There was only one incident where the serum came close to being used. "In one scene, I had to talk to the snake so I was very close to it. I had to move, too, and knew that could have upset the snake. In that shot, the handler was actually holding the snake off-camera – but it still took a strike. Luckily, cobras tend to strike low and at the same time, the handler pulled the cobra away, so it missed. I was quite frightened."
It so unnerved her that she had to take a break – for five minutes.
Despite the renown that Mae Bia has brought, Mamee doesn’t think the film indicates anything special about her acting ability. "I need to perform in many more roles, and in many different kinds of characters, before I can say that I’m a successful actress."
But it has made her face instantly recognisable. "I need to smile all the time when I’m out – I now belong to this society of actors who people recognise."
Butterfly Man, in which an Englishman falls in love with a masseuse (Mamee) on Ko Samui, will soon hit the screens, but it was more fun than a challenge to Mamee. "It fitted me really well. I didn’t need to do much acting; the role and my natural character matched well."
Offers for other films are now flowing in – Mamee reads the scripts herself – but few of them are for what she calls ordinary roles. "They tend to be a bit extreme, leaning towards the erotic after Mae Bia."
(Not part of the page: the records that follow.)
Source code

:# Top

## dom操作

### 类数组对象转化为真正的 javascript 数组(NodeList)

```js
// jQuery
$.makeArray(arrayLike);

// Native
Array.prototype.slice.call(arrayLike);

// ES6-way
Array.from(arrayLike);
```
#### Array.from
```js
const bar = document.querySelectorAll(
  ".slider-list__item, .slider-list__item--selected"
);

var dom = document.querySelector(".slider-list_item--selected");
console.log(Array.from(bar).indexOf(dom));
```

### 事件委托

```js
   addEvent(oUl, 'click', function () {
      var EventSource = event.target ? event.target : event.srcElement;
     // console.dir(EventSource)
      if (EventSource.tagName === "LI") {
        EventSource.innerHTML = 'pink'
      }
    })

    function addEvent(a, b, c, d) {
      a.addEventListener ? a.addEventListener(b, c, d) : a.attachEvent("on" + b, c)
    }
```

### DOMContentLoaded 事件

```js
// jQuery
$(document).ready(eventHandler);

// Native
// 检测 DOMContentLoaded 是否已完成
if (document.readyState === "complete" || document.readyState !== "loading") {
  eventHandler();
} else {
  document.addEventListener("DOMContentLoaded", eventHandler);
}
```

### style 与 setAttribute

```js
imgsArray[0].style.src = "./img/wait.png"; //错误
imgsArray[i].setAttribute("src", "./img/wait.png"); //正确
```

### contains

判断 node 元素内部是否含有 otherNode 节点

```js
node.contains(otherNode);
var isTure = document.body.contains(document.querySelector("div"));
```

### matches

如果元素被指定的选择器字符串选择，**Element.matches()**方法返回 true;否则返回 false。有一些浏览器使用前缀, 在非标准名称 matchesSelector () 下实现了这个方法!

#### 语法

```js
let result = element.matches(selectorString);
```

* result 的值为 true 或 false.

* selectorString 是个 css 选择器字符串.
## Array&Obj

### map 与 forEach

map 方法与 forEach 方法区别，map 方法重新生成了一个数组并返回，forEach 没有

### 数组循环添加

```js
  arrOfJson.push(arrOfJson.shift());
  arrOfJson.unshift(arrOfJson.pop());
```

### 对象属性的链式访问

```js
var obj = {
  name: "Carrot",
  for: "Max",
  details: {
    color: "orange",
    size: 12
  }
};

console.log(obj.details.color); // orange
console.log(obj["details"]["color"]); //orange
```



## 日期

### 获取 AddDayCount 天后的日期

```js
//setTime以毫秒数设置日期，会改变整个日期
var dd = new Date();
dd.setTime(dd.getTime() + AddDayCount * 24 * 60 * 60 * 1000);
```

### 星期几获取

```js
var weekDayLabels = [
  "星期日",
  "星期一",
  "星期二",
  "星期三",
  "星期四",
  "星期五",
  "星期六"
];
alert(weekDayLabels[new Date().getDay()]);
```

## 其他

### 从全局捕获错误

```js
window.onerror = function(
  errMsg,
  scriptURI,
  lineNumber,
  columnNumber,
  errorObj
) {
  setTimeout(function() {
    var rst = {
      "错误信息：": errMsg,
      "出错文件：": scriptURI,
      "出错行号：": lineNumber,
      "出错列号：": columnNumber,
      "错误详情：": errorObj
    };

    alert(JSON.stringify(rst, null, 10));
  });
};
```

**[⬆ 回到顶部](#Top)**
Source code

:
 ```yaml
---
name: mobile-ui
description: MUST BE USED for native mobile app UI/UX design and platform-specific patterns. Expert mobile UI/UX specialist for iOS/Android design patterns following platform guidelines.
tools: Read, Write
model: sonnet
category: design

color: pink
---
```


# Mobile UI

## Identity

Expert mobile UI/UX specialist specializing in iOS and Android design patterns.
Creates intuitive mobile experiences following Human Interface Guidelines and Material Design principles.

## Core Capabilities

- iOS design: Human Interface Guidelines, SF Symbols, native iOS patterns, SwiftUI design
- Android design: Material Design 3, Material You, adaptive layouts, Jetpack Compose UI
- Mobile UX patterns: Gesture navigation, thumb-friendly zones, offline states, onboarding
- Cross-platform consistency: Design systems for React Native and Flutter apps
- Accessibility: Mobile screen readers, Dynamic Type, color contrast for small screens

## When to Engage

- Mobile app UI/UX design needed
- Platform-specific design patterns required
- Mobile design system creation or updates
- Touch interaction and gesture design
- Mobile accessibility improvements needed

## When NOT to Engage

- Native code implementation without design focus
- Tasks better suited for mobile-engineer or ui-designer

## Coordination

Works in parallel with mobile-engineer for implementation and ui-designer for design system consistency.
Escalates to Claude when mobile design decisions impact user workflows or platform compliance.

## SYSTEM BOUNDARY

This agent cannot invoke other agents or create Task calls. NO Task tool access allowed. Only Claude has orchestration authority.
She’d like most to appear in an action film next – something like the Chinese movie The Professionals – would be right up her alley. While she’s yet to take up any martial arts, she has been studying yoga for nearly a year. The casting agent for Mae Bia originally encouraged her to take it up after passing a critical eye over her body. "I have a teacher who has been teaching me specific positions to help me improve my muscle tone in particular areas," she says. "I have lost weight, plus I like it. I do it every night before going to bed." Meditation is on the agenda, but at the moment Mamee just doesn’t have time. "I’m working from 7 in the morning through to midnight. There’s no time for anything else!"
And that includes a boyfriend. She cites The Professional’s Lee Ong and Tom Hanks as men she finds interesting, but adds that looks aren’t important to her. "A sense of humour is the one thing I look for in a man."
But Mamee does have time to offer some words of encouragement to young aspiring thespians. "To those individuals who are interested in entering this industry, I would like to say: I started from the bottom and made it. You could too. So don’t give up!" And, perhaps, consider changing your name.